[[ Extracted entries open ]]

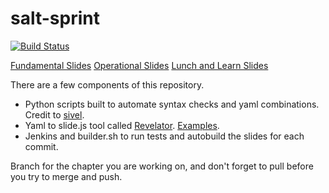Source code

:salt-sprint
===========

[![Build Status](http://jenkins.onitato.com:8080/job/Salt%20Sprint%20Slides/badge/icon)](http://jenkins.onitato.com:8080/job/Salt%20Sprint%20Slides/)

[Fundamental Slides](http://jenkins.onitato.com:8080/job/Salt%20Sprint%20Slides/ws/output/fundamentals/index.html#/)
[Operational Slides](http://jenkins.onitato.com:8080/job/Salt%20Sprint%20Slides/ws/output/operational/index.html#/)
[Lunch and Learn Slides](http://jenkins.onitato.com:8080/job/Salt%20Sprint%20Slides/ws/output/lunchlearn/index.html#/)

There are a few components of this repository.

* Python scripts built to automate syntax checks and yaml combinations. Credit to [sivel](https://github.com/sivel/yaml-slide-template).
* Yaml to slide.js tool called [Revelator](https://github.com/mpdehaan/revelator). [Examples](https://github.com/mpdehaan/revelator/blob/master/test.yml).
* Jenkins and builder.sh to run tests and autobuild the slides for each commit.

Branch for the chapter you are working on, and don't forget to pull before you try to merge and push.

[[ Extracted entries closed ]]

# What you have to do:
Output everything in the records exactly, leaving pictures out.

# Answer to this problem:
Source code

:salt-sprint
===========

[![Build Status](http://jenkins.onitato.com:8080/job/Salt%20Sprint%20Slides/badge/icon)](http://jenkins.onitato.com:8080/job/Salt%20Sprint%20Slides/)

[Fundamental Slides](http://jenkins.onitato.com:8080/job/Salt%20Sprint%20Slides/ws/output/fundamentals/index.html#/)
[Operational Slides](http://jenkins.onitato.com:8080/job/Salt%20Sprint%20Slides/ws/output/operational/index.html#/)
[Lunch and Learn Slides](http://jenkins.onitato.com:8080/job/Salt%20Sprint%20Slides/ws/output/lunchlearn/index.html#/)

There are a few components of this repository.

* Python scripts built to automate syntax checks and yaml combinations. Credit to [sivel](https://github.com/sivel/yaml-slide-template).
* Yaml to slide.js tool called [Revelator](https://github.com/mpdehaan/revelator). [Examples](https://github.com/mpdehaan/revelator/blob/master/test.yml).
* Jenkins and builder.sh to run tests and autobuild the slides for each commit.

Branch for the chapter you are working on, and don't forget to pull before you try to merge and push.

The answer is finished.